Nick Ricketts, who runs Paws To Rest in Armathwaite, near Carlisle, claims the situation has come about because of the takeover of veterinary practices by corporates.

Mr Ricketts, chairman and a founder member of the Association of Private Pet Cemeteries and Crematoria, says many vets are selling their businesses when they retire to groups which own multiple surgeries across the country. These companies frequently use industrial-sized incinerators to dispose of euthanised animals. However, these facilities may be many miles away.

The effect is twofold, he said in a speech to a communication and educational seminar jointly hosted by The Cremation Society and the Federation of Burial and Cremation Authorities.

“The big operators out there have been quick to do deals with these companies. So, you have the situation where the smaller local crematorium, which may have serviced a practice quite satisfactorily for years, is told they are no longer needed. The sad aspect is that quite often pet owners are unaware of the change and still think their pet is going to the local facility instead of being trucked miles away.”

pet crematorium chairman
Nick Ricketts, chairman of the Association of Private Pet Cemeteries and Crematoria, addressing the communication and educational seminar jointly hosted by The Cremation Society and the Federation of Burial and Cremation Authorities. (Picture courtesy of The Cremation Society of Great Britain and the Federation of Burial and Cremation Authorities.)

To counteract this, members of the APPCC, which celebrated its 25th anniversary last year, are urging animal owners to come directly to them when their pet dies. Mr Ricketts told the audience gathered at the event there were many advantages to this:

• The pet owner visits the premises and has a choice to take their treasured companion somewhere else if they do not like what they see.
• The pet can be brought in its bed. A lot of owners have a horror of their departed being ‘stuffed in a bag and put in a freezer to await collection,’ he said.
• Most members’ operations, including his own, are based in pleasant surroundings and not on industrial estates.
• There is a ‘farewell room’ where last ‘goodbyes’ can be said.

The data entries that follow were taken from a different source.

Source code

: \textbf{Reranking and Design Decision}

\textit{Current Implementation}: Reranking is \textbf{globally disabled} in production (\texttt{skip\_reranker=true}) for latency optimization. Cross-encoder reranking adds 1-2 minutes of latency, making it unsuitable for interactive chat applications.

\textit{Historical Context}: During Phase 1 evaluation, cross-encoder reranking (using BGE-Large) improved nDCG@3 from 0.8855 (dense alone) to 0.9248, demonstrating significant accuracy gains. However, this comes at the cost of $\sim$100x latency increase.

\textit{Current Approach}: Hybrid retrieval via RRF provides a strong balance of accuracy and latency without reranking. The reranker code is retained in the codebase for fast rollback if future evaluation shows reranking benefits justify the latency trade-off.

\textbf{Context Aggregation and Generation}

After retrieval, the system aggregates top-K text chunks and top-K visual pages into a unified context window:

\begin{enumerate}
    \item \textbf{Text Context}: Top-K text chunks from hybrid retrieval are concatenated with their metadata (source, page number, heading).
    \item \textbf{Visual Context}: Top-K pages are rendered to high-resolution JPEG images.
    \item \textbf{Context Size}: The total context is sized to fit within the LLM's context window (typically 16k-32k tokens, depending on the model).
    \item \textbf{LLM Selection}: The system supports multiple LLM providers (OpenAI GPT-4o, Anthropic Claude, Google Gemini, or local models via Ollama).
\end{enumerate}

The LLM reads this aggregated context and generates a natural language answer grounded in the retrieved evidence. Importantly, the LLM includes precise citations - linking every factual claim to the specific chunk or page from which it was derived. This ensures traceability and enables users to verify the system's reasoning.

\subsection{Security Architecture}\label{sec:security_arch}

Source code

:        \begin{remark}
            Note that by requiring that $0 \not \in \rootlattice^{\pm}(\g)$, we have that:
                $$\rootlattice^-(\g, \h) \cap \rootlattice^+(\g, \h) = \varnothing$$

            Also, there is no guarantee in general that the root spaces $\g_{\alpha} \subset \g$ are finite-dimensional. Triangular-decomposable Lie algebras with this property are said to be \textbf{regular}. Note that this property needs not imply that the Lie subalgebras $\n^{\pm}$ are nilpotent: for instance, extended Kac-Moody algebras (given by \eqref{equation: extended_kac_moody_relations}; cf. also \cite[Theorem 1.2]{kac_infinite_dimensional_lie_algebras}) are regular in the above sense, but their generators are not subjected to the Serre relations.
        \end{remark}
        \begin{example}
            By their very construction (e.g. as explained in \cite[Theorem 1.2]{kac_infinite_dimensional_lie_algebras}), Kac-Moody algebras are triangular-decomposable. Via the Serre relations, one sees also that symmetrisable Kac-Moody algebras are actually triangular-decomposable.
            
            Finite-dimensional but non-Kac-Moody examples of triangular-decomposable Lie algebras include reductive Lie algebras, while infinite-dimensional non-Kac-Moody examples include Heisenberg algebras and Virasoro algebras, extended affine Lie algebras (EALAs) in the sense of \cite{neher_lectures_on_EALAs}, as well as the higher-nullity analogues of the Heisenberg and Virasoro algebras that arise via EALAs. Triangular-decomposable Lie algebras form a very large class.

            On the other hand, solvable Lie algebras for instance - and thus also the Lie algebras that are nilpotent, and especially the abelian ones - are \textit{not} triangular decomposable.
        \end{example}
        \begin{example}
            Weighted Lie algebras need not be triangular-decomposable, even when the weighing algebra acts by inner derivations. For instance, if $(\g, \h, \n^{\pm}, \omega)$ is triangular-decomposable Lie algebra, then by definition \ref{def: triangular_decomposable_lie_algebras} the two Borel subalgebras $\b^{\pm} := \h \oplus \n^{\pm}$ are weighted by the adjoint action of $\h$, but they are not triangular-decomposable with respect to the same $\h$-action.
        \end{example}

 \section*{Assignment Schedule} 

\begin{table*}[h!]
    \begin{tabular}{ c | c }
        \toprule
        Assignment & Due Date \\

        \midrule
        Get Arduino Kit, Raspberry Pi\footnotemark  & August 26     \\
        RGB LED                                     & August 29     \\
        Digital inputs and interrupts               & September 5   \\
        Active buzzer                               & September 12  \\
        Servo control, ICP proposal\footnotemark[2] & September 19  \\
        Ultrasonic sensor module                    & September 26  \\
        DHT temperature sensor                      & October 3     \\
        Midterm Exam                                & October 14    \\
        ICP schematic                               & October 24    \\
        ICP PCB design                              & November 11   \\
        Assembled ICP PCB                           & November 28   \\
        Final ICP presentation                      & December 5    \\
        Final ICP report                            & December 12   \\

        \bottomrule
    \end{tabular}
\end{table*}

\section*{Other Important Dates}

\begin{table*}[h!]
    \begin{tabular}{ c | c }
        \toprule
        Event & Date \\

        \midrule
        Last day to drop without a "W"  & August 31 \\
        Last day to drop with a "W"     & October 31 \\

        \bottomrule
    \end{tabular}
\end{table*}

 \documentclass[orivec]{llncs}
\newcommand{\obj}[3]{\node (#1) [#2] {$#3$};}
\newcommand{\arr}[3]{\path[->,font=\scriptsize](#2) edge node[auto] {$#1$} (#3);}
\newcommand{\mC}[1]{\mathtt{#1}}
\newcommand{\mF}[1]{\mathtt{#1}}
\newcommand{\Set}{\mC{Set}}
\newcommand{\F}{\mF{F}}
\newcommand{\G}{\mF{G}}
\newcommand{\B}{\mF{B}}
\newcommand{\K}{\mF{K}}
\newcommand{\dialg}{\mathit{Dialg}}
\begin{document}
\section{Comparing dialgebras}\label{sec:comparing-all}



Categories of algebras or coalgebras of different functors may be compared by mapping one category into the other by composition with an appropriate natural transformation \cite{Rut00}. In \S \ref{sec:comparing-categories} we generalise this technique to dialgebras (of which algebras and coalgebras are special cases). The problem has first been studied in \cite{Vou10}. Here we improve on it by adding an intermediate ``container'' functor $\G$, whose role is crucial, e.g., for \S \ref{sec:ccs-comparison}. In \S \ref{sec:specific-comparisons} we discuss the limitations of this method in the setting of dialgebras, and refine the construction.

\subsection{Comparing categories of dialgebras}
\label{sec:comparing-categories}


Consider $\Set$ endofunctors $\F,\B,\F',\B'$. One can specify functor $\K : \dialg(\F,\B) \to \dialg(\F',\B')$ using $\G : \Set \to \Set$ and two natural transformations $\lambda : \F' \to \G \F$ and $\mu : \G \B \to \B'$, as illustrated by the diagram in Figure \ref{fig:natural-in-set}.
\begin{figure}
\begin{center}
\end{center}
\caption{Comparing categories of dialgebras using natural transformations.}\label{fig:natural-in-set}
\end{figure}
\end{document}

This may not be possible or ideal at the vets.
• Members allow the bereaved to see as much or as little of the process as they wish, in accordance with the APPCC’s policy of transparency.
• Pet owners are offered attended or same-day cremations so that they can return home with their loved ones’ remains within a couple of hours.

“It is interesting that many people, having lost their pet in the morning, seek to have it cremated and home on the mantelpiece in an ashes container by early afternoon,” he said.

Mr Ricketts added that recently the APPCC had introduced an independent assessment scheme for its members as the industry is still unregulated. They also abide by a strict code of practice governing the handling of pets and are checked to ensure they comply with trading standards requirements.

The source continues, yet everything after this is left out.